Some individuals would be horrified if they knew this police officer was carrying a weapon in church. They might call him paranoid and would probably scorn him. Yet these same individuals would be enraged and would call for “heads to roll” if they found out that the airbags in their cars were defective, or that the fire extinguisher and fire sprinklers in their kids’ school did not work. They can accept the fact that fires and traffic accidents can happen and that there must be safeguards against them.
Their only response to the wolf, though, is denial, and all too often their response to the sheepdog is scorn and disdain. But the sheepdog quietly asks himself, “Do you have any idea how hard it would be to live with yourself if your loved ones were attacked and killed, and you had to stand there helplessly because you were unprepared for that day?”

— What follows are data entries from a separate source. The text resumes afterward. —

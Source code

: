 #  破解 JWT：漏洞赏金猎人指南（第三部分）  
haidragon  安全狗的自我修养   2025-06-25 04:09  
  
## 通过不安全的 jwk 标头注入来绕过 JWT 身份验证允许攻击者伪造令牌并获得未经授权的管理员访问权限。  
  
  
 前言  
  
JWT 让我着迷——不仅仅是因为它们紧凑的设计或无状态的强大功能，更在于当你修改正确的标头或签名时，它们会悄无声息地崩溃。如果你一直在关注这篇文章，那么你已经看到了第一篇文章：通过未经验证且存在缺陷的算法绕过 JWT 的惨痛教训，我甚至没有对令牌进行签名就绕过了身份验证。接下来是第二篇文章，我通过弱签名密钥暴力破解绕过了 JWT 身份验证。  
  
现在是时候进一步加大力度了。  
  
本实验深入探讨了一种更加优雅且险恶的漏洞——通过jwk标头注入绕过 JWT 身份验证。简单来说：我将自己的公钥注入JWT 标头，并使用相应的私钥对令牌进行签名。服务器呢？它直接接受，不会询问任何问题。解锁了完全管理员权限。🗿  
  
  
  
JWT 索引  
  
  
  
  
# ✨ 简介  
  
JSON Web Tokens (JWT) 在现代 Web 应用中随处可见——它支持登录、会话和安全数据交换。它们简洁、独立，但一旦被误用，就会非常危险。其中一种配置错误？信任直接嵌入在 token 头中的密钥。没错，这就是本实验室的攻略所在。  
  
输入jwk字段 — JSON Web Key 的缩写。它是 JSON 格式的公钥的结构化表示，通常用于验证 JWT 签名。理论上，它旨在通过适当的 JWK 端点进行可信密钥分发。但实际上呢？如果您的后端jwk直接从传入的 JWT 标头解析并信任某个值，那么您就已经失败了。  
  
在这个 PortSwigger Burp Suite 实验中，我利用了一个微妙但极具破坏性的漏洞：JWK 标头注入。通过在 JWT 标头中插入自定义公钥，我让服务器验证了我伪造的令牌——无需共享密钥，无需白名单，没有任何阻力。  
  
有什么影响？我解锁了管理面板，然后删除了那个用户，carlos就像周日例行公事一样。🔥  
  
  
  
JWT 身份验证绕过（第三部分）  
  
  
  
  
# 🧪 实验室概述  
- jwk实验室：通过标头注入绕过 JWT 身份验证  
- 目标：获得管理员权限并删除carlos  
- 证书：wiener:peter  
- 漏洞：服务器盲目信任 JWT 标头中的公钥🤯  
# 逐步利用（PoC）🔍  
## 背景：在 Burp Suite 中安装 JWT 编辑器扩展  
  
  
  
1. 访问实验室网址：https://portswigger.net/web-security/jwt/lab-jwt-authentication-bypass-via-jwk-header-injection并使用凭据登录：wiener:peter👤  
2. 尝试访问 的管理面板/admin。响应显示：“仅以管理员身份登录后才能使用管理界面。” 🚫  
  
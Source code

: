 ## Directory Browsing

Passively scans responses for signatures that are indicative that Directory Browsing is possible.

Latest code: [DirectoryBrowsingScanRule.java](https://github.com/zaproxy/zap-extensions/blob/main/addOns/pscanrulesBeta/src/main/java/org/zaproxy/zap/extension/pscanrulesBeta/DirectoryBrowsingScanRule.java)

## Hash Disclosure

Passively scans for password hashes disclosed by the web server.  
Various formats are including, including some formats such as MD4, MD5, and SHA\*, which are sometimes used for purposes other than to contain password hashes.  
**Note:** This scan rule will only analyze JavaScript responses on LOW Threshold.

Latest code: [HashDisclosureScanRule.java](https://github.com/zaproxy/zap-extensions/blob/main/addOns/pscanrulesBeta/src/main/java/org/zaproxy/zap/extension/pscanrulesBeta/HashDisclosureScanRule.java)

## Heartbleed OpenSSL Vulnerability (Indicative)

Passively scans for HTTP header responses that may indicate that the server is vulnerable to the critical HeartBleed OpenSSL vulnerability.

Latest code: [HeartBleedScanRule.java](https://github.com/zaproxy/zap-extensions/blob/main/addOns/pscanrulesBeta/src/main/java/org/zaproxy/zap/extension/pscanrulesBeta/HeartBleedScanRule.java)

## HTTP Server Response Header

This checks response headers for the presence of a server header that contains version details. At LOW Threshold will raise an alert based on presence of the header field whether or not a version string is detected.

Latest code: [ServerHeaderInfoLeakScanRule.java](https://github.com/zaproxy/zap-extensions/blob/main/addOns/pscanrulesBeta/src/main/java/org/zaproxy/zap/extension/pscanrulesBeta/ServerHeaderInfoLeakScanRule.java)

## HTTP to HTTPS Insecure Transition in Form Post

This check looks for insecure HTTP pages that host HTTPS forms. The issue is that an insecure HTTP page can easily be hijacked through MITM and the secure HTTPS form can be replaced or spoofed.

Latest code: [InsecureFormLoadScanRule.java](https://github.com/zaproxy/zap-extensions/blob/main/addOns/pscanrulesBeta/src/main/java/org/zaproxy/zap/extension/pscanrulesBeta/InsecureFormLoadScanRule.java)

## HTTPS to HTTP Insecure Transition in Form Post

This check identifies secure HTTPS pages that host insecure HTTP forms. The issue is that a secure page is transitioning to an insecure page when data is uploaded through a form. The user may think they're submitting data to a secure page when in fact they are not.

It is denial that turns people into sheep. Sheep are psychologically destroyed by combat because their only defense is denial, which is counterproductive and destructive, resulting in fear, helplessness and horror when the wolf shows up.
Denial kills you twice. It kills you once, at your moment of truth when you are not physically prepared: you didn’t bring your gun, you didn’t train. Your only defense was wishful thinking. Hope is not a strategy. Denial kills you a second time because even if you do physically survive, you are psychologically shattered by your fear, helplessness and horror at your moment of truth.
Gavin de Becker puts it like this in Fear Less, his superb post-9/11 book, which should be required reading for anyone trying to come to terms with our current world situation: “…denial can be seductive, but it has an insidious side effect. For all the peace of mind deniers think they get by saying it isn’t so, the fall they take when faced with new violence is all the more unsettling.”
Denial is a save-now-pay-later scheme, a contract written entirely in small print, for in the long run, the denying person knows the truth on some level. And so the warrior must strive to confront denial in all aspects of his life, and prepare himself for the day when evil comes.
If you are warrior who is legally authorized to carry a weapon and you step outside without that weapon, then you become a sheep, pretending that the bad man will not come today. No one can be “on” 24/7, for a lifetime. Everyone needs down time. But if you are authorized to carry a weapon, and you walk outside without it, just take a deep breath, and say this to yourself…”Baa.”
This business of being a sheep or a sheep dog is not a yes-no dichotomy. It is not an all-or-nothing, either-or choice. It is a matter of degrees, a continuum. On one end is an abject, head-in-the-sand-sheep and on the other end is the ultimate warrior. Few people exist completely on one end or the other.
Most of us live somewhere in between. Since 9-11 almost everyone in America took a step up that continuum, away from denial. The sheep took a few steps toward accepting and appreciating their warriors, and the warriors started taking their job more seriously. The degree to which you move up that continuum, away from sheephood and denial, is the degree to which you and your loved ones will survive, physically and psychologically at your moment of truth.